───── Records provided ─────

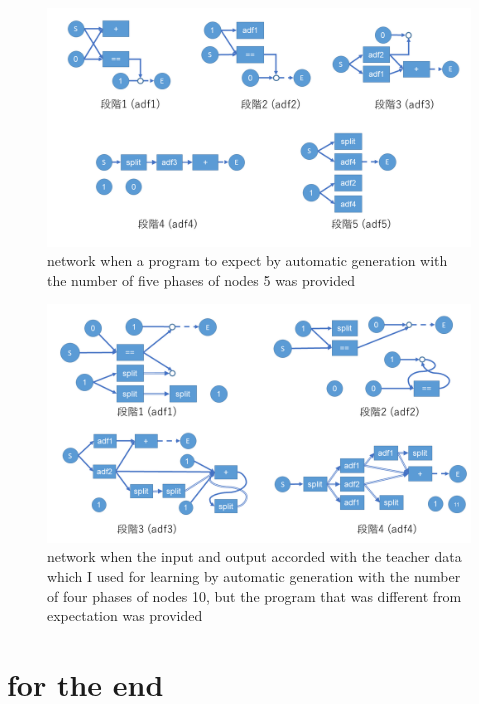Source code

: \documentclass{article}
\begin{document}
\begin{figure}[t]
\begin{center}
\includegraphics[width=150mm]{out_net_p5n5.png}
\end{center}
\caption {network when a program to expect by automatic generation with the number of five phases of nodes 5 was provided}
\label{fig:out_net_p5n5}
\end{figure}
\begin{figure}[t]
\begin{center}
\includegraphics[width=150mm]{out_net_p4n10.png}
\end{center}
\caption {network when the input and output accorded with the teacher data which I used for learning by automatic generation with the number of four phases of nodes 10, but the program that was different from expectation was provided}
\label{fig:out_net_p4n10}
\end{figure}
\section {for the end}
\end{document}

─────

#### Exercise details:
Your copy of the entries must be exact and must contain no pictures.

#### Expected answer:
Source code

: \documentclass{article}
\begin{document}
\begin{figure}[t]
\begin{center}
\includegraphics[width=150mm]{out_net_p5n5.png}
\end{center}
\caption {network when a program to expect by automatic generation with the number of five phases of nodes 5 was provided}
\label{fig:out_net_p5n5}
\end{figure}
\begin{figure}[t]
\begin{center}
\includegraphics[width=150mm]{out_net_p4n10.png}
\end{center}
\caption {network when the input and output accorded with the teacher data which I used for learning by automatic generation with the number of four phases of nodes 10, but the program that was different from expectation was provided}
\label{fig:out_net_p4n10}
\end{figure}
\section {for the end}
\end{document}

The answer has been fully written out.